Kenapa Personalisasi Penting?

Data dari McKinsey (2021) menunjukkan bahwa 71% konsumen mengharapkan personalisasi dari interaksi bisnis, dan 76% merasa frustrasi ketika tidak mendapatkannya. Lebih konkret: personalisasi dapat meningkatkan pendapatan marketing 5-15% dan efisiensi biaya marketing 10-30%.

Dalam konteks email nurture sequence, perbedaan antara email generik dan email yang menyebut nama, industri, dan tantangan spesifik penerima bisa berarti perbedaan open rate 15% vs. 35%.

Batasan dan Risiko

Personalisasi yang berlebihan atau terasa seperti surveillance bisa berbalik menjadi negatif. Prinsip panduan:

  • Gunakan data yang diberikan secara sukarela (form, pembelian, interaksi langsung)
  • Jangan tunjukkan bahwa kamu melacak setiap klik dan halaman yang dikunjungi
  • Beri opsi untuk mengontrol preferensi konten

Pertanyaan Umum

Apakah personalisasi memerlukan data besar?

Tidak. Personalisasi dasar hanya butuh nama dan konteks yang didapat dari form atau percakapan awal. Mulai dari yang sederhana sebelum investasi di tools kompleks.

Apa perbedaan personalisasi dan segmentasi?

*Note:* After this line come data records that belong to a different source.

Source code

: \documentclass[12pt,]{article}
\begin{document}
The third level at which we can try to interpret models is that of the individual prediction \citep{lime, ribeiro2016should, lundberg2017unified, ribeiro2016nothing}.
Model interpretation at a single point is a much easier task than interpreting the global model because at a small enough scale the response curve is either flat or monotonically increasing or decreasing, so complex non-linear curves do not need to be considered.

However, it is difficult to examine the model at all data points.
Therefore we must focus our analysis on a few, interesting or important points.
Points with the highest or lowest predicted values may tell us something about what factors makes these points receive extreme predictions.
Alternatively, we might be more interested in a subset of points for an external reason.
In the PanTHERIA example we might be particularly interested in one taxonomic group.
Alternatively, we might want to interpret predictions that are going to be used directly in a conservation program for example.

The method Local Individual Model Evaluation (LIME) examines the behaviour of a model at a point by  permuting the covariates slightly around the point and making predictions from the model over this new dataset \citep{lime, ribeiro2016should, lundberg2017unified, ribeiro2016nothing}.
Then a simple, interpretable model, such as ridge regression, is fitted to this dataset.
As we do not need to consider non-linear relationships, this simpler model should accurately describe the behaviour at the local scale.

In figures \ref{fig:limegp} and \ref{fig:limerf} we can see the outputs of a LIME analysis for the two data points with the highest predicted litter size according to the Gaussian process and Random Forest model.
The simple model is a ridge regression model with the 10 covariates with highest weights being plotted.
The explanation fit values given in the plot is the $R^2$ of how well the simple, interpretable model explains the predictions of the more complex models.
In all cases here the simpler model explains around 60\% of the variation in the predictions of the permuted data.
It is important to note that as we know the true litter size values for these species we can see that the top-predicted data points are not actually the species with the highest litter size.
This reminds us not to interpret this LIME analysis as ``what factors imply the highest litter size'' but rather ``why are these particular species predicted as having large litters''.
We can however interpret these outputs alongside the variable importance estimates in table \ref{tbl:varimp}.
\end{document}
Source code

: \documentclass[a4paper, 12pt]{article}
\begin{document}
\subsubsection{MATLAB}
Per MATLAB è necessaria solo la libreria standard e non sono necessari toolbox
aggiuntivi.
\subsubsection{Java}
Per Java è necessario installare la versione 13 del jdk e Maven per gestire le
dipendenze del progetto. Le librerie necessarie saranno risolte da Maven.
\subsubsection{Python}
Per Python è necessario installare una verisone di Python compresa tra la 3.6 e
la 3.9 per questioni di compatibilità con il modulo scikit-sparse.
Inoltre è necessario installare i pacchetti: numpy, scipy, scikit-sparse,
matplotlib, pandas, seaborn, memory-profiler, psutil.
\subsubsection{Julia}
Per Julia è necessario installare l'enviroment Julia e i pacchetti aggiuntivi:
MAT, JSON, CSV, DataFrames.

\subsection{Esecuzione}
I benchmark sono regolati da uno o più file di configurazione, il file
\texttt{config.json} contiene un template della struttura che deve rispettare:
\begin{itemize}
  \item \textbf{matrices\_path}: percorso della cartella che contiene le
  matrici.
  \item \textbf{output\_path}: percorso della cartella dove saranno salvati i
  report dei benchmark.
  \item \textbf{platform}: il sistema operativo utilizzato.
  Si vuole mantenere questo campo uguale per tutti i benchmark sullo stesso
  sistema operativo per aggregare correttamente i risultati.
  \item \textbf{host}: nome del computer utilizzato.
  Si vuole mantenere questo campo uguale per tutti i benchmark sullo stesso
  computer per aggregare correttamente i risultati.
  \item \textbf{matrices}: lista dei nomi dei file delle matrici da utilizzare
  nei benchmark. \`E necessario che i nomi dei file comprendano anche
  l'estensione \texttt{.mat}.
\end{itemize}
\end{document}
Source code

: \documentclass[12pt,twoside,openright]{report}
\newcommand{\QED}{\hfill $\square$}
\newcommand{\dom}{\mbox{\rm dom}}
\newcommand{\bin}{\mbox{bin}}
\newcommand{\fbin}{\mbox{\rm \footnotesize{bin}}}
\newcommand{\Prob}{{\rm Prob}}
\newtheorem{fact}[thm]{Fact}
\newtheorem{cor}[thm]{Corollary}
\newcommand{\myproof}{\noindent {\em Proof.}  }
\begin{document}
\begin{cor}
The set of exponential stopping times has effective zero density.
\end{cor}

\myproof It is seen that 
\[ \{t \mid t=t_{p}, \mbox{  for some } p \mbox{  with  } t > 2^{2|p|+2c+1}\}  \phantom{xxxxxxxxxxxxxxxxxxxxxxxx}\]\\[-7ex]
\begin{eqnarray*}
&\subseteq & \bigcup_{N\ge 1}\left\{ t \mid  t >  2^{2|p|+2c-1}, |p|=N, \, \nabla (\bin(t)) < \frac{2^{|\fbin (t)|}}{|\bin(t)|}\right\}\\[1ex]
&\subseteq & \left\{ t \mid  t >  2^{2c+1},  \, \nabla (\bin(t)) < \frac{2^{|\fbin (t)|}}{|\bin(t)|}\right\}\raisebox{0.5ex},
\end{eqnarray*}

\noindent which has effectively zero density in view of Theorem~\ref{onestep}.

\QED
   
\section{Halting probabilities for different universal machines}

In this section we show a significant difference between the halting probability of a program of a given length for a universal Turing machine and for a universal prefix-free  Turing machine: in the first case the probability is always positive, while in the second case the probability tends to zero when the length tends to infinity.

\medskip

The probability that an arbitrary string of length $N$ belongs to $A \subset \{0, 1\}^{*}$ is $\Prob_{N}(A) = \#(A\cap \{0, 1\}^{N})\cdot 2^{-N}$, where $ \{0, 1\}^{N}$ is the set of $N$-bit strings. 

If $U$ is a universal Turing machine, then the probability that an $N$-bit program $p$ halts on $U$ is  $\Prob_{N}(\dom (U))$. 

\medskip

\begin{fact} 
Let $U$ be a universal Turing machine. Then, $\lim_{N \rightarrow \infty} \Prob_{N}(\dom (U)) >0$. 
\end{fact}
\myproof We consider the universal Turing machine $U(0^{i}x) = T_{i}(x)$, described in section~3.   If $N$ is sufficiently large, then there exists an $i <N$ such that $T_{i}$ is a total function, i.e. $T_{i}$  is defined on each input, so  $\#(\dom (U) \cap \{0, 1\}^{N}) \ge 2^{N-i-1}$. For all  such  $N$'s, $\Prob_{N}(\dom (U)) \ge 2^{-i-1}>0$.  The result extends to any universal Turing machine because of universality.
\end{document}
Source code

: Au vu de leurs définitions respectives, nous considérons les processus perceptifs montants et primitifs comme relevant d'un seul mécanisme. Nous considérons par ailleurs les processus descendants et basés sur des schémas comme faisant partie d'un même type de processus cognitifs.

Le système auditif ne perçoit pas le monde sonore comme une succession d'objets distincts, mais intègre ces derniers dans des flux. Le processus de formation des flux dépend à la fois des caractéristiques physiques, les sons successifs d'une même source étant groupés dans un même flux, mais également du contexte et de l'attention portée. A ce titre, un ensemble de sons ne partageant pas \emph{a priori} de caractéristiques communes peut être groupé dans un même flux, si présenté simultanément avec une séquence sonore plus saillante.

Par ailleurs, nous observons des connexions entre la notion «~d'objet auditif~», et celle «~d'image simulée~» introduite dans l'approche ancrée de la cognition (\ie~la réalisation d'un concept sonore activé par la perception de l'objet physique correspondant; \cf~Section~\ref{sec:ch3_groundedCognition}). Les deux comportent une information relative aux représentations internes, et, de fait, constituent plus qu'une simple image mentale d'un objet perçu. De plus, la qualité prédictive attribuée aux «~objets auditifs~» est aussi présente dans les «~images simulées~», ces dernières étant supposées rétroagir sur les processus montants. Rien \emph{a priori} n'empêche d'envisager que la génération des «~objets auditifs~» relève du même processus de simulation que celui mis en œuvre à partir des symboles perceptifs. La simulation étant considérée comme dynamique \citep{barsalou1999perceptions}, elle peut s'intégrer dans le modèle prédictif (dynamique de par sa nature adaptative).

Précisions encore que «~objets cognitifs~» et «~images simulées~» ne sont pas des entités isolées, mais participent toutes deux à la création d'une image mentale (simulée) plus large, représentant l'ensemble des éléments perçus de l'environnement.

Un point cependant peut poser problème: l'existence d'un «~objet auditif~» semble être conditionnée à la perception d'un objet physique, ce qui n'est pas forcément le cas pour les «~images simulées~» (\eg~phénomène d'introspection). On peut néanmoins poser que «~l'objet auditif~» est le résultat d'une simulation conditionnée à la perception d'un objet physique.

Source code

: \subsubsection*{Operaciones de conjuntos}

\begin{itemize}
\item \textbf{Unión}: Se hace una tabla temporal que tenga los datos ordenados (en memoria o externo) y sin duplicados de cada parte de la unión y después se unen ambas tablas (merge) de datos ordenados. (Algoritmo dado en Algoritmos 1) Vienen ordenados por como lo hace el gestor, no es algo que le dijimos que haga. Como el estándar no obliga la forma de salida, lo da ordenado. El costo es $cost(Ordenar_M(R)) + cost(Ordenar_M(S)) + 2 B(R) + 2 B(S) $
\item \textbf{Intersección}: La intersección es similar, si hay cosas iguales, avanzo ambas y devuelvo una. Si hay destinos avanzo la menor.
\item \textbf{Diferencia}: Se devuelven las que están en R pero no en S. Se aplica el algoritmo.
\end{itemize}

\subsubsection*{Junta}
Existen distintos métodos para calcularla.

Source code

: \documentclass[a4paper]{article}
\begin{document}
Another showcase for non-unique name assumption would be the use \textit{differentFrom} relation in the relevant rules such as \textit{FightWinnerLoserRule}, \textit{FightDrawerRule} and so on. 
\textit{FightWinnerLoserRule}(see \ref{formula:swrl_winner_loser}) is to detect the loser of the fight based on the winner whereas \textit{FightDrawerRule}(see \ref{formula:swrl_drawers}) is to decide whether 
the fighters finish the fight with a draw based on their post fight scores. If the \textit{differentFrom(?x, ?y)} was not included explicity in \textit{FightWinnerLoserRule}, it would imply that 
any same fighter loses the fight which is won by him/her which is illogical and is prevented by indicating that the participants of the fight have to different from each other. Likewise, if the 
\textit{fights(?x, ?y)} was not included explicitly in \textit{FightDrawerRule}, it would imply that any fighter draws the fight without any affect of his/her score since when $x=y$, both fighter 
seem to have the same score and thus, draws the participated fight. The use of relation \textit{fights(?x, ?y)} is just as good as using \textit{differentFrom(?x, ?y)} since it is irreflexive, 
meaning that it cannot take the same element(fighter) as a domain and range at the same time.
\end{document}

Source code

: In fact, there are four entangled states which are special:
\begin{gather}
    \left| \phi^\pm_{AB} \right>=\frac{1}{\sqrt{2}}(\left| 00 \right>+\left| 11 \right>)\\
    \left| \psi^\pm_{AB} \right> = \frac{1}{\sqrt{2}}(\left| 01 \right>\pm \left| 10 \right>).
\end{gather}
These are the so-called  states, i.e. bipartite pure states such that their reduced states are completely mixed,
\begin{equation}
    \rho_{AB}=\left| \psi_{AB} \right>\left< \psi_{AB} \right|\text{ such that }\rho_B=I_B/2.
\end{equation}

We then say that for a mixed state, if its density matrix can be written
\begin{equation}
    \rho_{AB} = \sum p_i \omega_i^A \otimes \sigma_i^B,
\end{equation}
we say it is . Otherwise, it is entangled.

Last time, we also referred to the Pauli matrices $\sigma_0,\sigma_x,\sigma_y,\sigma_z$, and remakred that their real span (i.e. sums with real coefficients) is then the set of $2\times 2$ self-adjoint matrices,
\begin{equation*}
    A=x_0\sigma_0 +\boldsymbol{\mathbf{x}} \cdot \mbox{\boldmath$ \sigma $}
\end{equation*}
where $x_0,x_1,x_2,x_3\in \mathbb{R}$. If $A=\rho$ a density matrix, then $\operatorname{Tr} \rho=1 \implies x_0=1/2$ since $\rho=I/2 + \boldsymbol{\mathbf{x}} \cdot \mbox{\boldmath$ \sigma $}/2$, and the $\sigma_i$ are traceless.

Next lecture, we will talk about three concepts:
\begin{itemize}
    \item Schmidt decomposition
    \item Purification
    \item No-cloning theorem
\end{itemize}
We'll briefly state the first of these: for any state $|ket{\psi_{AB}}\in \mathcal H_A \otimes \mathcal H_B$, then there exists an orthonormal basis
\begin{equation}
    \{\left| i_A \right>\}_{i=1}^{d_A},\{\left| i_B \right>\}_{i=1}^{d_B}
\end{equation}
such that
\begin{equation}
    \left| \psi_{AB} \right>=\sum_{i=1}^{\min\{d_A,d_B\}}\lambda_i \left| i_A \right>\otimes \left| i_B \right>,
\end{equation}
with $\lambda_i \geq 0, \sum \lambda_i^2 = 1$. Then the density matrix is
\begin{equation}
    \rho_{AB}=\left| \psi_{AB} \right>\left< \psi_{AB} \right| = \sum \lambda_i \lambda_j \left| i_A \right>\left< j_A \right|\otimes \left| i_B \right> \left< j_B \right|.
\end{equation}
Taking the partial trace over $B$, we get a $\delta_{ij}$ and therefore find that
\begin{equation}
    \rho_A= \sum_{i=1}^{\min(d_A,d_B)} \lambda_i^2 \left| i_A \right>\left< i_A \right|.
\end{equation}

Segmentasi bekerja di level kelompok, personalisasi di level individu. Segmentasi adalah prasyarat untuk personalisasi yang scalable karena memberi konteks kelompok sebelum menyesuaikan per individu.

Bagaimana cara memulai personalisasi tanpa tools mahal?

Mulai dengan tiga hal: gunakan nama di setiap komunikasi, catat konteks spesifik setiap prospek dalam CRM sederhana (bahkan spreadsheet), dan gunakan informasi itu saat follow-up.